(Extracted records)
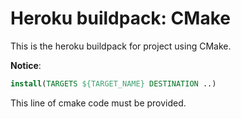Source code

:Heroku buildpack: CMake
===================

This is the heroku buildpack for project using CMake.

**Notice**: 
```cmake
install(TARGETS ${TARGET_NAME} DESTINATION ..)
```

This line of cmake code must be provided.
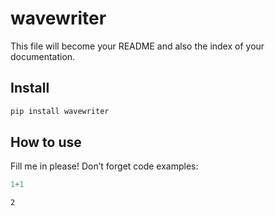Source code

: wavewriter
================

<!-- WARNING: THIS FILE WAS AUTOGENERATED! DO NOT EDIT! -->

This file will become your README and also the index of your
documentation.

## Install

``` sh
pip install wavewriter
```

## How to use

Fill me in please! Don’t forget code examples:

``` python
1+1
```

    2
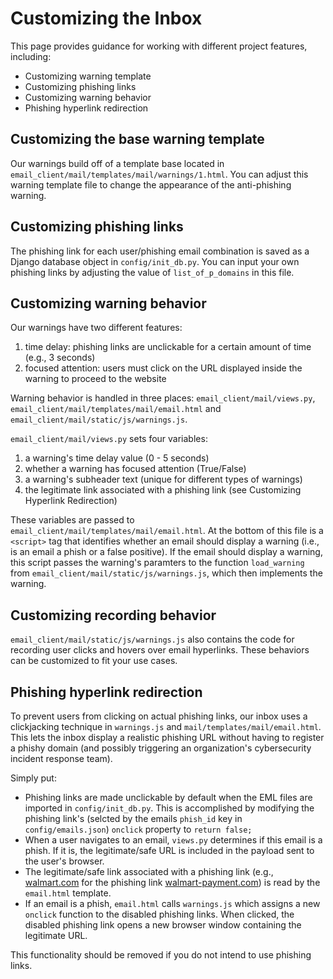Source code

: # Customizing the Inbox


This page provides guidance for working with different project features, including:

- Customizing warning template
- Customizing phishing links
- Customizing warning behavior
- Phishing hyperlink redirection

## Customizing the base warning template
Our warnings build off of a template base located in `email_client/mail/templates/mail/warnings/1.html`. You can adjust this warning template file to change the appearance of the anti-phishing warning.

## Customizing phishing links
The phishing link for each user/phishing email combination is saved as a Django database object in `config/init_db.py`. You can input your own phishing links by adjusting the value of `list_of_p_domains` in this file.

## Customizing warning behavior

Our warnings have two different features:
1. time delay: phishing links are unclickable for a certain amount of time (e.g., 3 seconds)
2. focused attention: users must click on the URL displayed inside the warning to proceed to the website

Warning behavior is handled in three places: `email_client/mail/views.py`, `email_client/mail/templates/mail/email.html` and `email_client/mail/static/js/warnings.js`. 

`email_client/mail/views.py` sets four variables:
1. a warning's time delay value (0 - 5 seconds)
2. whether a warning has focused attention (True/False)
3. a warning's subheader text (unique for different types of warnings)
4. the legitimate link associated with a phishing link (see Customizing Hyperlink Redirection)

These variables are passed to `email_client/mail/templates/mail/email.html`. At the bottom of this file is a `<script>` tag that identifies whether an email should display a warning (i.e., is an email a phish or a false positive). If the email should display a warning, this script passes the warning's paramters to the function `load_warning` from `email_client/mail/static/js/warnings.js`, which then implements the warning.

## Customizing recording behavior

`email_client/mail/static/js/warnings.js` also contains the code for recording user clicks and hovers over email hyperlinks. These behaviors can be customized to fit your use cases.

## Phishing hyperlink redirection
To prevent users from clicking on actual phishing links, our inbox uses a clickjacking technique in `warnings.js` and `mail/templates/mail/email.html`. This lets the inbox display a realistic phishing URL without having to register a phishy domain (and possibly triggering an organization's cybersecurity incident response team).

Simply put:

- Phishing links are made unclickable by default when the EML files are imported in `config/init_db.py`. This is accomplished by modifying the phishing link's (selcted by the emails `phish_id` key in `config/emails.json`) `onclick` property to `return false;`
- When a user navigates to an email, `views.py` determines if this email is a phish. If it is, the legitimate/safe URL is included in the payload sent to the user's browser.
- The legitimate/safe link associated with a phishing link (e.g., <u>walmart.com</u> for the phishing link <u>walmart-payment.com</u>) is read by the `email.html` template.
- If an email is a phish, `email.html` calls `warnings.js` which assigns a new `onclick` function to the disabled phishing links. When clicked, the disabled phishing link opens a new browser window containing the legitimate URL.

This functionality should be removed if you do not intend to use phishing links. 


```python

```

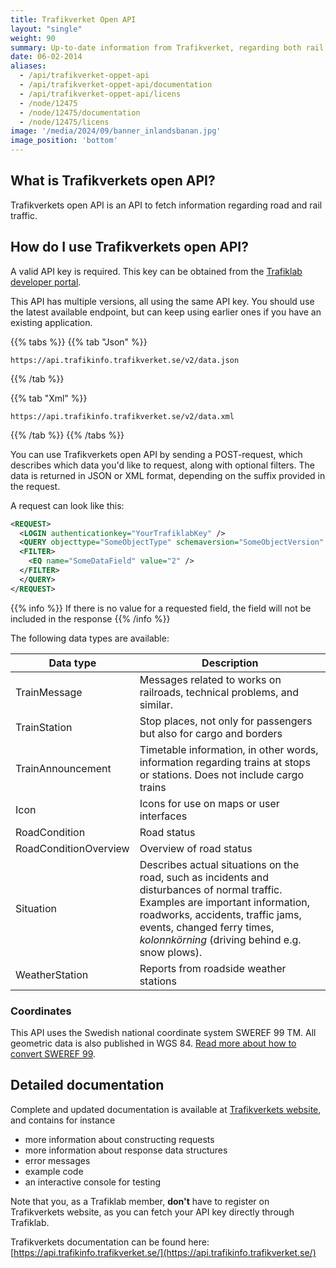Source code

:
 ```yaml
---
title: Trafikverket Open API 
layout: "single"
weight: 90 
summary: Up-to-date information from Trafikverket, regarding both rail and road traffic.
date: 06-02-2014
aliases:
  - /api/trafikverket-oppet-api
  - /api/trafikverket-oppet-api/documentation
  - /api/trafikverket-oppet-api/licens
  - /node/12475
  - /node/12475/documentation
  - /node/12475/licens
image: '/media/2024/09/banner_inlandsbanan.jpg'
image_position: 'bottom'
---
```



## What is Trafikverkets open API?

Trafikverkets open API is an API to fetch information regarding road and rail traffic.

## How do I use Trafikverkets open API?

A valid API key is required. This key can be obtained from the [Trafiklab developer portal](https://developer.trafiklab.se).

This API has multiple versions, all using the same API key. You should use the latest available endpoint, but can keep using earlier ones if you have an existing application.

{{% tabs %}} {{% tab "Json" %}}

```text
https://api.trafikinfo.trafikverket.se/v2/data.json
```

{{% /tab %}}

{{% tab "Xml" %}}

```text
https://api.trafikinfo.trafikverket.se/v2/data.xml
```

{{% /tab %}} {{% /tabs %}}

You can use Trafikverkets open API by sending a POST-request, which describes which data you'd like to request, along with optional filters. The data is returned in JSON or XML format, depending on the suffix provided in the request.

A request can look like this:
```xml
<REQUEST>
  <LOGIN authenticationkey="YourTrafiklabKey" />
  <QUERY objecttype="SomeObjectType" schemaversion="SomeObjectVersion" limit="10">
  <FILTER>
    <EQ name="SomeDataField" value="2" />
  </FILTER>
  </QUERY>
</REQUEST>
```

{{% info %}}
If there is no value for a requested field, the field will not be included in the response
{{% /info %}}

The following data types are available:

| Data type | Description |
|-----------|-------------|
| TrainMessage | Messages related to works on railroads, technical problems, and similar. |
| TrainStation | Stop places, not only for passengers but also for cargo and borders |
| TrainAnnouncement | Timetable information, in other words, information regarding trains at stops or stations. Does not include cargo trains |
| Icon | Icons for use on maps or user interfaces |
| RoadCondition | Road status |
| RoadConditionOverview | Overview of road status |
| Situation | Describes actual situations on the road, such as incidents and disturbances of normal traffic. Examples are important information, roadworks, accidents, traffic jams, events, changed ferry times, _kolonnkörning_ (driving behind e.g. snow plows). |
| WeatherStation | Reports from roadside weather stations |

### Coordinates

This API uses the Swedish national coordinate system SWEREF 99 TM. All geometric data is also published in WGS 84. [Read more about how to convert SWEREF 99](/docs/using-trafiklab-data/combining-data/converting-sweref99-to-wgs84.md).

## Detailed documentation

Complete and updated documentation is available at [Trafikverkets website](https://api.trafikinfo.trafikverket.se/), and contains for instance

- more information about constructing requests
- more information about response data structures
- error messages
- example code
- an interactive console for testing

Note that you, as a Trafiklab member, **don't** have to register on Trafikverkets website, as you can fetch your API key directly through Trafiklab.

Trafikverkets documentation can be found here: [https://api.trafikinfo.trafikverket.se/](https://api.trafikinfo.trafikverket.se/)



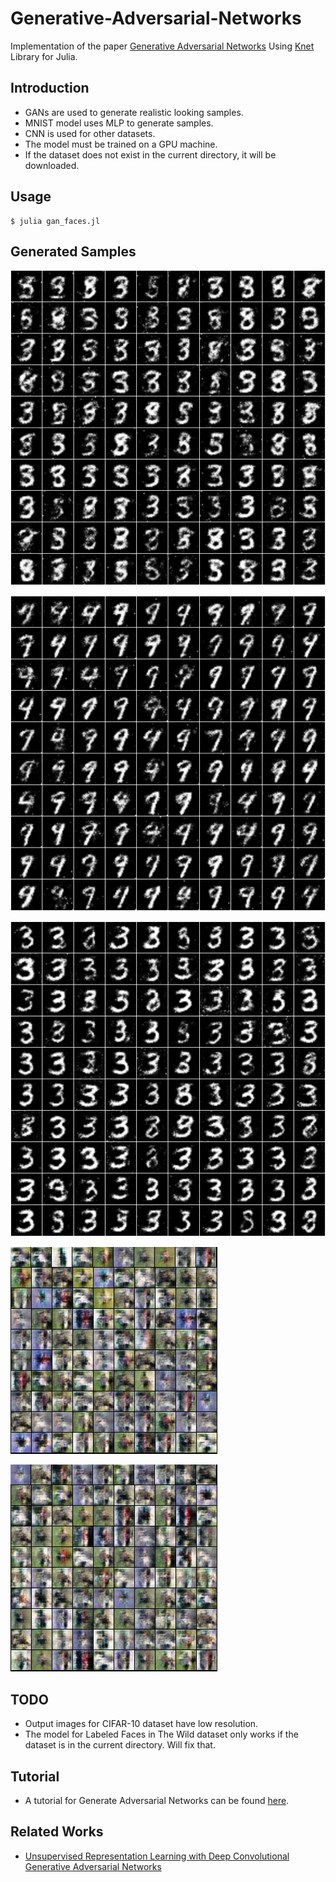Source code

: # Generative-Adversarial-Networks
Implementation of the paper [Generative Adversarial Networks](https://arxiv.org/abs/1406.2661 "arXiv")
Using [Knet](https://github.com/denizyuret/Knet.jl "Knet Github Repo") Library for Julia.   

## Introduction

- GANs are used to generate realistic looking samples.    
- MNIST model uses MLP to generate samples.   
- CNN is used for other datasets.   
- The model must be trained on a GPU machine.
- If the dataset does not exist in the current directory, it will be downloaded.

## Usage

```
$ julia gan_faces.jl
```
## Generated Samples
![Alt text](/outputs/mnist_sample1.png?raw=true "Sample Output")   


![Alt text](/outputs/mnist_sample2.png?raw=true "Sample Output")      


![Alt text](/outputs/mnist_sample3.png?raw=true "Sample Output")      


![Alt text](/outputs/cifar_sample1.png?raw=true "Sample Output")   

![Alt text](/outputs/cifar_sample2.png?raw=true "Sample Output")    


 
## TODO
- Output images for CIFAR-10 dataset have low resolution. 
- The model for Labeled Faces in The Wild dataset only works if the dataset is in the current directory. Will fix that.


## Tutorial
- A tutorial for Generate Adversarial Networks can be found [here](https://arxiv.org/abs/1701.00160 "arXiv").

## Related Works
- [Unsupervised Representation Learning with Deep Convolutional Generative Adversarial Networks](https://arxiv.org/abs/1511.06434 "arXiv")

▶ _What you will do_
Check each line above for the string "node" and copy those that have it.

▶ _The answer_
  - /node/12475
  - /node/12475/documentation
  - /node/12475/licens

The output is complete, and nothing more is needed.